:: Data to examine ::

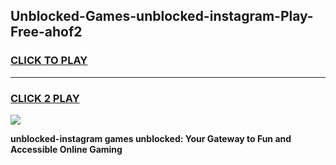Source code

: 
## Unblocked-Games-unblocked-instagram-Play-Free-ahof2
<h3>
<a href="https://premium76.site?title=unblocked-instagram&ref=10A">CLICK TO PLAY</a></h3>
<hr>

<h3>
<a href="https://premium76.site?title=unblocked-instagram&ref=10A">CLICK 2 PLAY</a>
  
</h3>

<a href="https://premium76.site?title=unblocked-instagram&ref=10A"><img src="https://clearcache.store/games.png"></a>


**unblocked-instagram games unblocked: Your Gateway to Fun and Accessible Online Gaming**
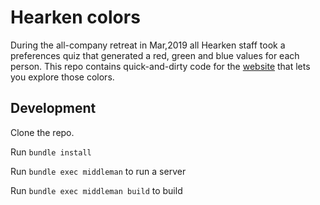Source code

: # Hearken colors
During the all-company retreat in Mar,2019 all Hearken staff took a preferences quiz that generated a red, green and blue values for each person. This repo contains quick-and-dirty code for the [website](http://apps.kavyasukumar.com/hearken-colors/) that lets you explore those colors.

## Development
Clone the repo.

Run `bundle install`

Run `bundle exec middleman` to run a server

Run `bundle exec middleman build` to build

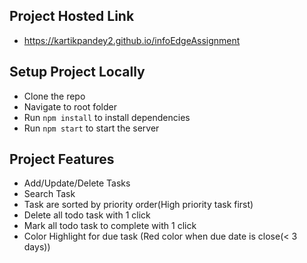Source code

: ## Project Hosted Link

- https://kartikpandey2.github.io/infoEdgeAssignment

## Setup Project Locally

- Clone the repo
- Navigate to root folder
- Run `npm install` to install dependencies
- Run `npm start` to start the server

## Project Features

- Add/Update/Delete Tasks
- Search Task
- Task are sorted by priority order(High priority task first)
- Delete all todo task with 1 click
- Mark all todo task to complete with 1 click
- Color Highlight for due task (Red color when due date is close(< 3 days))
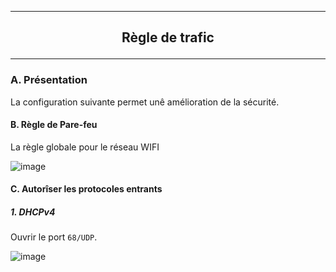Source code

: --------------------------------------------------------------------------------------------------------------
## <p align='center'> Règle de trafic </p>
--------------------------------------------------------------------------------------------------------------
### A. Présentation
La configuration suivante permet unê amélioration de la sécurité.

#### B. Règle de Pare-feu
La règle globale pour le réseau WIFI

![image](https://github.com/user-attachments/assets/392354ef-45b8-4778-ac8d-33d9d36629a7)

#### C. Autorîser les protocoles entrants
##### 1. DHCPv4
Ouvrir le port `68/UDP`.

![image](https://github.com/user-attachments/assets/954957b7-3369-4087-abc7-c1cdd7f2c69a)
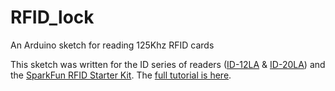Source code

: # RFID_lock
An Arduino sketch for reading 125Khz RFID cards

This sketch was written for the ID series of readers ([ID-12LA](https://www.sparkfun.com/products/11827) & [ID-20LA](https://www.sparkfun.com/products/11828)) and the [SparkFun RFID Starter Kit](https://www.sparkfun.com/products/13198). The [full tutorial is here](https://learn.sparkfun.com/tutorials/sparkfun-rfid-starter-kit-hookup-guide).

:::

Find the lines in the records that contain the word "Hearken", then copy every one of them.

: # Hearken colors
During the all-company retreat in Mar,2019 all Hearken staff took a preferences quiz that generated a red, green and blue values for each person. This repo contains quick-and-dirty code for the [website](http://apps.kavyasukumar.com/hearken-colors/) that lets you explore those colors.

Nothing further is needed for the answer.